Start of DATASET ENTRIES

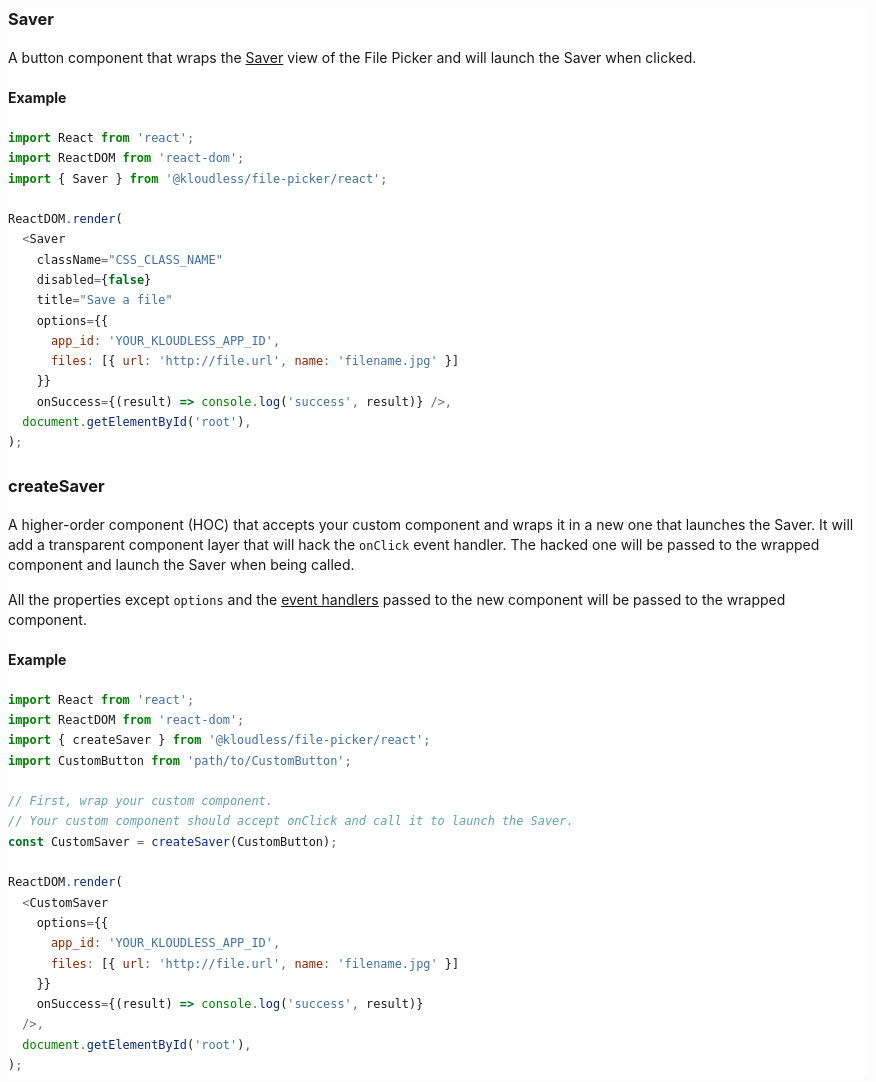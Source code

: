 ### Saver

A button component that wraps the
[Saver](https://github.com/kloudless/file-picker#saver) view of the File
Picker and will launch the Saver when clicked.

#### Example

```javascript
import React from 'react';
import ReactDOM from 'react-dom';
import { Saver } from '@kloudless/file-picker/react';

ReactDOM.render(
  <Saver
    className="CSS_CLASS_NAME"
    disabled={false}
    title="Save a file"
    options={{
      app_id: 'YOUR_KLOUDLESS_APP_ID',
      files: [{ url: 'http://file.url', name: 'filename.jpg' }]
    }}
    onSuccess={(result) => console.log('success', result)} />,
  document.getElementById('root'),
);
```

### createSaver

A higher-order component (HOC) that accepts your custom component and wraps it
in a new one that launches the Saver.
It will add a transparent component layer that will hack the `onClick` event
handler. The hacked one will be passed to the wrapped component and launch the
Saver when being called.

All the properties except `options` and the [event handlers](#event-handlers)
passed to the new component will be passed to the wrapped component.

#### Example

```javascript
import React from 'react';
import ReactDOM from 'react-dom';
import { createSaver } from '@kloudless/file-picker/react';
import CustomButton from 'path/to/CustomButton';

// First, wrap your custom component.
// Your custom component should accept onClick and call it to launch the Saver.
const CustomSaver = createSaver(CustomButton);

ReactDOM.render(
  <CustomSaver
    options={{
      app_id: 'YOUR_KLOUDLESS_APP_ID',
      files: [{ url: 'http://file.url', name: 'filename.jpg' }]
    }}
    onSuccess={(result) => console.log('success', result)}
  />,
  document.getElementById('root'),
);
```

End of DATASET ENTRIES

> **PROBLEM DESCRIPTION**
The entries need to be restated exactly, and their pictures left out.

> **TASK SOLUTION**
Source code

: ### Saver

A button component that wraps the
[Saver](https://github.com/kloudless/file-picker#saver) view of the File
Picker and will launch the Saver when clicked.

#### Example

```javascript
import React from 'react';
import ReactDOM from 'react-dom';
import { Saver } from '@kloudless/file-picker/react';

ReactDOM.render(
  <Saver
    className="CSS_CLASS_NAME"
    disabled={false}
    title="Save a file"
    options={{
      app_id: 'YOUR_KLOUDLESS_APP_ID',
      files: [{ url: 'http://file.url', name: 'filename.jpg' }]
    }}
    onSuccess={(result) => console.log('success', result)} />,
  document.getElementById('root'),
);
```

### createSaver

A higher-order component (HOC) that accepts your custom component and wraps it
in a new one that launches the Saver.
It will add a transparent component layer that will hack the `onClick` event
handler. The hacked one will be passed to the wrapped component and launch the
Saver when being called.

All the properties except `options` and the [event handlers](#event-handlers)
passed to the new component will be passed to the wrapped component.

#### Example

```javascript
import React from 'react';
import ReactDOM from 'react-dom';
import { createSaver } from '@kloudless/file-picker/react';
import CustomButton from 'path/to/CustomButton';

// First, wrap your custom component.
// Your custom component should accept onClick and call it to launch the Saver.
const CustomSaver = createSaver(CustomButton);

ReactDOM.render(
  <CustomSaver
    options={{
      app_id: 'YOUR_KLOUDLESS_APP_ID',
      files: [{ url: 'http://file.url', name: 'filename.jpg' }]
    }}
    onSuccess={(result) => console.log('success', result)}
  />,
  document.getElementById('root'),
);
```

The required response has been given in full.